Given data below:
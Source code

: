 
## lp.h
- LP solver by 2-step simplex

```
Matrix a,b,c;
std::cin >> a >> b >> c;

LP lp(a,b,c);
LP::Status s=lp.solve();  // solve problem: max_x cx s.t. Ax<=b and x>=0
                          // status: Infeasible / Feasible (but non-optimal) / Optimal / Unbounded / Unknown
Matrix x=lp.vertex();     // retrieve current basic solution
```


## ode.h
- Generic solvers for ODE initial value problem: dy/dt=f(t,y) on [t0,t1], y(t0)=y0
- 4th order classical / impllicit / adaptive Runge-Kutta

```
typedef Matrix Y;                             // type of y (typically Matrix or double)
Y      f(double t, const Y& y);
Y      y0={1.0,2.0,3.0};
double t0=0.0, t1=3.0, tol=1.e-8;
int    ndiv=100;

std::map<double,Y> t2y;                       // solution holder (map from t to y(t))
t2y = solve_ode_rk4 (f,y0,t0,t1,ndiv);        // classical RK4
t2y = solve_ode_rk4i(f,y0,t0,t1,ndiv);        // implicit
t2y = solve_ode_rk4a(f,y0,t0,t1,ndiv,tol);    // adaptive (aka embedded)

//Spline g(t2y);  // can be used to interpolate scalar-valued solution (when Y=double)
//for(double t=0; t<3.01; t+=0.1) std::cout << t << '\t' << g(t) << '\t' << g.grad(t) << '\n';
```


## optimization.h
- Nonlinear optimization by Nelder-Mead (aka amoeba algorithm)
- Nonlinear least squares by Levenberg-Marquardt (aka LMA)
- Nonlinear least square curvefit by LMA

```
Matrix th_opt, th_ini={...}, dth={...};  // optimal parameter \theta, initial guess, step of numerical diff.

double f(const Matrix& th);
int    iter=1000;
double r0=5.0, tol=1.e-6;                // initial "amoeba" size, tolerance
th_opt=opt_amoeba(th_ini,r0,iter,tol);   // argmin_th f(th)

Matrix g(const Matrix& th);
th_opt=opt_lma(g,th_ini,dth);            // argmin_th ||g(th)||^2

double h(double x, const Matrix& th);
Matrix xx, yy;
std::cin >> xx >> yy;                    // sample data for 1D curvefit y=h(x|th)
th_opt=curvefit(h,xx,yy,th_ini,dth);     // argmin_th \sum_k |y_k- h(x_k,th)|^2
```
End of Given data.
Given data below:
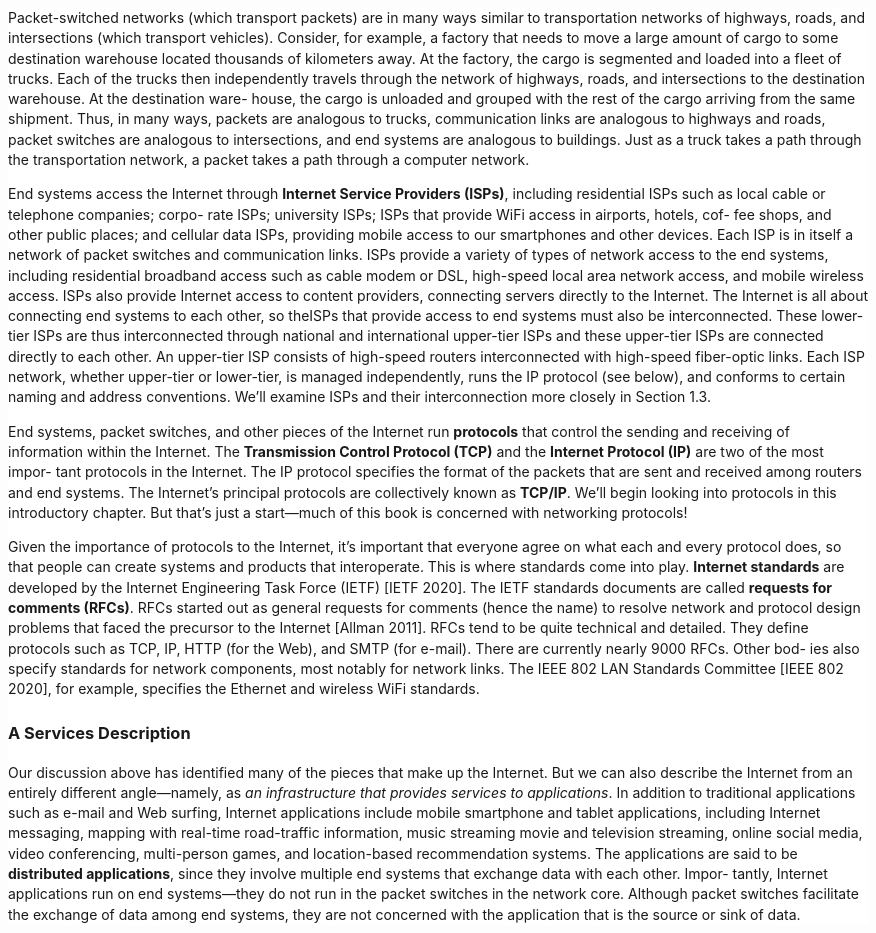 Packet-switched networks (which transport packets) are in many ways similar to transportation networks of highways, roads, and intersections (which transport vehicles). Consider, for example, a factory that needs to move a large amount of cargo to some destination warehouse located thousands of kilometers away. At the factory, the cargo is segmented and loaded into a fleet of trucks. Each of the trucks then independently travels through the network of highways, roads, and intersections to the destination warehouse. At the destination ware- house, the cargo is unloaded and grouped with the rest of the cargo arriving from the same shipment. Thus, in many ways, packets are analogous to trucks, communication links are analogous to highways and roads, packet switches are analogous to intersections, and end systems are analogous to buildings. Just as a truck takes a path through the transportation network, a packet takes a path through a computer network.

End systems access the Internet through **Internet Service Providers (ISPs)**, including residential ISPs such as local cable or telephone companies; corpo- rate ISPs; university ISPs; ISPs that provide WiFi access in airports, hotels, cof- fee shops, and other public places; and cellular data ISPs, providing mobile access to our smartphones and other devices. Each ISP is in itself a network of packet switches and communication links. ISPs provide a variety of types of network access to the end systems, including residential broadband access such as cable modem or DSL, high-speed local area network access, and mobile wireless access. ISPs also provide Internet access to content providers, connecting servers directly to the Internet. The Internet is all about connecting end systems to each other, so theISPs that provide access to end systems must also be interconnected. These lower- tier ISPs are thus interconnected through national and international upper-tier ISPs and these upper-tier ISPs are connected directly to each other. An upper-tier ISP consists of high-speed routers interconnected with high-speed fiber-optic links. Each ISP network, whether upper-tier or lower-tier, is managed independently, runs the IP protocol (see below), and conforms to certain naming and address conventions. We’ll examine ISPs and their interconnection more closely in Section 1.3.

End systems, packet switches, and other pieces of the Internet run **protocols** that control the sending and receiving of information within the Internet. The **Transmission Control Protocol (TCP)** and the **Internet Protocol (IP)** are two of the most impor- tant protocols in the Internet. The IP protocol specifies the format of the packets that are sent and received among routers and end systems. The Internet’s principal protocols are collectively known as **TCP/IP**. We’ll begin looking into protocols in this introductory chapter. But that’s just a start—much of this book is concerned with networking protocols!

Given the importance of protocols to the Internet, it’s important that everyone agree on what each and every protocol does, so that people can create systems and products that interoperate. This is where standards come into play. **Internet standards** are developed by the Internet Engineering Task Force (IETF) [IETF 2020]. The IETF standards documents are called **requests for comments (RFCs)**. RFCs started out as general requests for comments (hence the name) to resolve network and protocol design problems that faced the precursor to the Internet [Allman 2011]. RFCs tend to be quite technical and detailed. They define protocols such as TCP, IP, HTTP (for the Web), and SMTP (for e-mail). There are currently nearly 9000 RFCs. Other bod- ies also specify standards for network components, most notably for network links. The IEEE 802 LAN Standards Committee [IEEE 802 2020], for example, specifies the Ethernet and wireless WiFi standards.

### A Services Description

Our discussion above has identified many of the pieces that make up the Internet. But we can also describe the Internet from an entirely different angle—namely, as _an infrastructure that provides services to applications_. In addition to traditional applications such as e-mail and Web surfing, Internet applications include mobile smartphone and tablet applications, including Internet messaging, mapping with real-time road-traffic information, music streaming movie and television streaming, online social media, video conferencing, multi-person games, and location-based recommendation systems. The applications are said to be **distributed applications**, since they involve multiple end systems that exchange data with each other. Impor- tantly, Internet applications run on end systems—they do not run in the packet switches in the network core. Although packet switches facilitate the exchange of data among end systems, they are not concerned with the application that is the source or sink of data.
End of Given data.
Given data below:
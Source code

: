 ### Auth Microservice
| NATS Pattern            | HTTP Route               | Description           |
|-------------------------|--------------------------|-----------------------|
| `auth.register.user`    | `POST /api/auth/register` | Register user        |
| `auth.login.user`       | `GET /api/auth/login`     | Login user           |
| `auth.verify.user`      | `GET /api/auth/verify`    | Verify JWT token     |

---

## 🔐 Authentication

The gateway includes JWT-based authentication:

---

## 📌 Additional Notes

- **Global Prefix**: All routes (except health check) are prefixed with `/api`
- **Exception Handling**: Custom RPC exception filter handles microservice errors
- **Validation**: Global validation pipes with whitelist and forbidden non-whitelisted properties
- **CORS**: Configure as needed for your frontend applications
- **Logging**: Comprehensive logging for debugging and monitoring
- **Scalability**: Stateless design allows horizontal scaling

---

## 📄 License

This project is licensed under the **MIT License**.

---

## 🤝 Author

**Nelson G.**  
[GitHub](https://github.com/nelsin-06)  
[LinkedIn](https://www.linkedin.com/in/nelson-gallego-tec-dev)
End of Given data.
▶ _Work to be completed_: Please show every line of the records that holds the word "adaptive".

▶ _Result for this exercise_:
- 4th order classical / impllicit / adaptive Runge-Kutta
t2y = solve_ode_rk4a(f,y0,t0,t1,ndiv,tol);    // adaptive (aka embedded)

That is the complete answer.